How can I get a dictionary to display its keys in a consistent order?
I want to do a complicated sort: can you do a Schwartzian Transform in Python?
How can I sort one list by values from another list?

2.5.1. How can I get a dictionary to display its keys in a consistent order?¶

You can’t. Dictionaries store their keys in an unpredictable order, so the display order of a dictionary’s elements will be similarly unpredictable.

This can be frustrating if you want to save a printable version to a file, make some changes and then compare it with some other printed dictionary.
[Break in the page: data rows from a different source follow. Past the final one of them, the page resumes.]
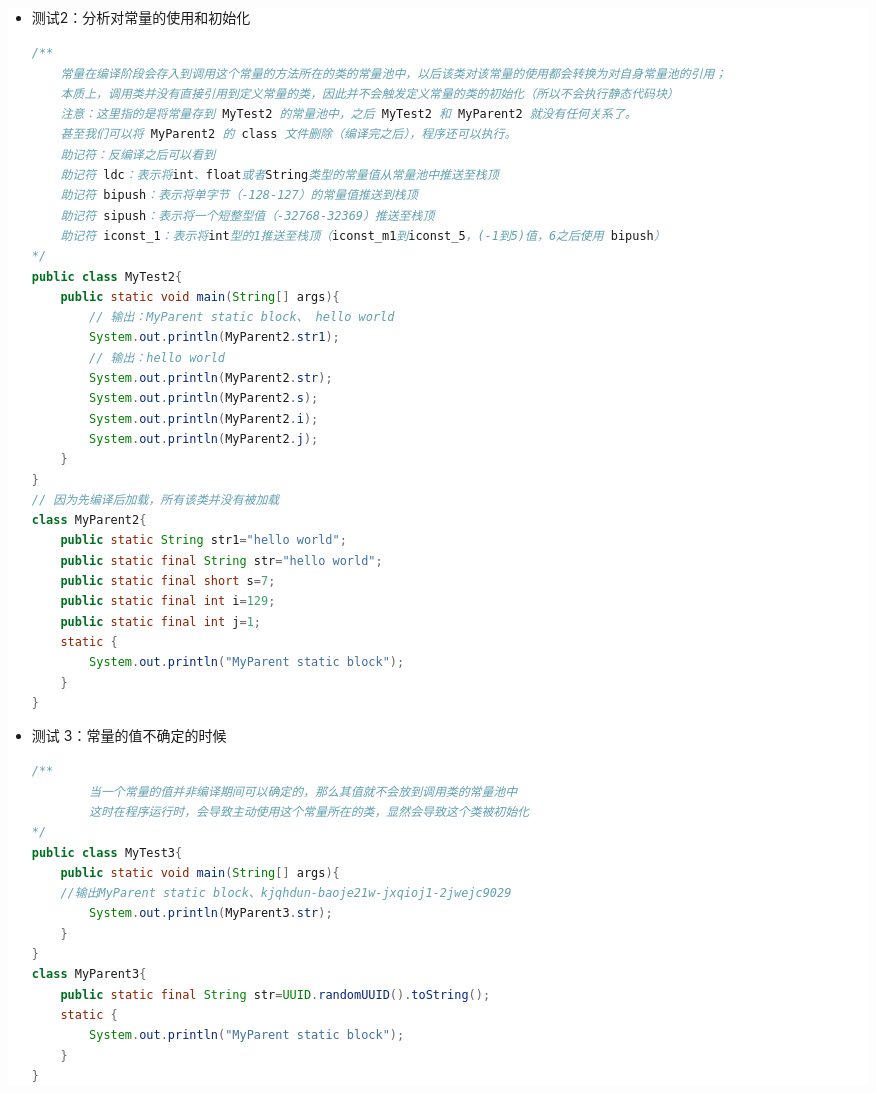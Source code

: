 * 测试2：分析对常量的使用和初始化

    ```java
    /**
        常量在编译阶段会存入到调用这个常量的方法所在的类的常量池中，以后该类对该常量的使用都会转换为对自身常量池的引用；
        本质上，调用类并没有直接引用到定义常量的类，因此并不会触发定义常量的类的初始化（所以不会执行静态代码块）
        注意：这里指的是将常量存到 MyTest2 的常量池中，之后 MyTest2 和 MyParent2 就没有任何关系了。
        甚至我们可以将 MyParent2 的 class 文件删除（编译完之后），程序还可以执行。
        助记符：反编译之后可以看到
        助记符 ldc：表示将int、float或者String类型的常量值从常量池中推送至栈顶
        助记符 bipush：表示将单字节（-128-127）的常量值推送到栈顶
        助记符 sipush：表示将一个短整型值（-32768-32369）推送至栈顶
        助记符 iconst_1：表示将int型的1推送至栈顶（iconst_m1到iconst_5，(-1到5)值，6之后使用 bipush）
    */
    public class MyTest2{
        public static void main(String[] args){
            // 输出：MyParent static block、 hello world
            System.out.println(MyParent2.str1);   
            // 输出：hello world
            System.out.println(MyParent2.str);  
            System.out.println(MyParent2.s);  
            System.out.println(MyParent2.i);  
            System.out.println(MyParent2.j);  
        }
    }
    // 因为先编译后加载，所有该类并没有被加载
    class MyParent2{
        public static String str1="hello world";
        public static final String str="hello world";
        public static final short s=7;
        public static final int i=129;
        public static final int j=1;
        static {
            System.out.println("MyParent static block");
        }
    }
    ```

* 测试 3：常量的值不确定的时候

    ```java
    /**
            当一个常量的值并非编译期间可以确定的，那么其值就不会放到调用类的常量池中
            这时在程序运行时，会导致主动使用这个常量所在的类，显然会导致这个类被初始化
    */
    public class MyTest3{
        public static void main(String[] args){
        //输出MyParent static block、kjqhdun-baoje21w-jxqioj1-2jwejc9029
            System.out.println(MyParent3.str);  
        }
    }
    class MyParent3{
        public static final String str=UUID.randomUUID().toString();
        static {
            System.out.println("MyParent static block");
        }
    }
    ```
In this case, use the pprint module to pretty-print the dictionary; the items will be presented in order sorted by the key.

A more complicated solution is to subclass dict to create a SortedDict class that prints itself in a predictable order. Here’s one simpleminded implementation of such a class:

class SortedDict(dict):
    def __repr__(self):
        keys = sorted(self.keys())
        result = ("{!r}: {!r}".format(k, self[k]) for k in keys)
        return "{{{}}}".format(", ".join(result))

    __str__ = __repr__

This will work for many common situations you might encounter, though it’s far from a perfect solution. The largest flaw is that if some values in the dictionary are also dictionaries, their values won’t be presented in any particular order.

2.5.2. I want to do a complicated sort: can you do a Schwartzian Transform in Python?¶

The technique, attributed to Randal Schwartz of the Perl community, sorts the elements of a list by a metric which maps each element to its “sort value”. In Python, use the key argument for the sort() function:

Isorted = L[:]
Isorted.sort(key=lambda s: int(s[10:15]))

2.5.3. How can I sort one list by values from another list?¶

Merge them into a single list of tuples, sort the resulting list, and then pick out the element you want.

>>> list1 = ["what", "I'm", "sorting", "by"]
>>> list2 = ["something", "else", "to", "sort"]
>>> pairs = zip(list1, list2)
>>> pairs
[('what', 'something'), ("I'm", 'else'), ('sorting', 'to'), ('by', 'sort')]
>>> pairs.sort()
>>> result = [ x[1] for x in pairs ]
>>> result
['else', 'sort', 'to', 'something']

An alternative for the last step is:

>>> result = []
>>> for p in pairs: result.append(p[1])

If you find this more legible, you might prefer to use this instead of the final list comprehension. However, it is almost twice as slow for long lists. Why? First, the append() operation has to reallocate memory, and while it uses some tricks to avoid doing that each time, it still has to do it occasionally, and that costs quite a bit. Second, the expression “result.append” requires an extra attribute lookup, and third, there’s a speed reduction from having to make all those function calls.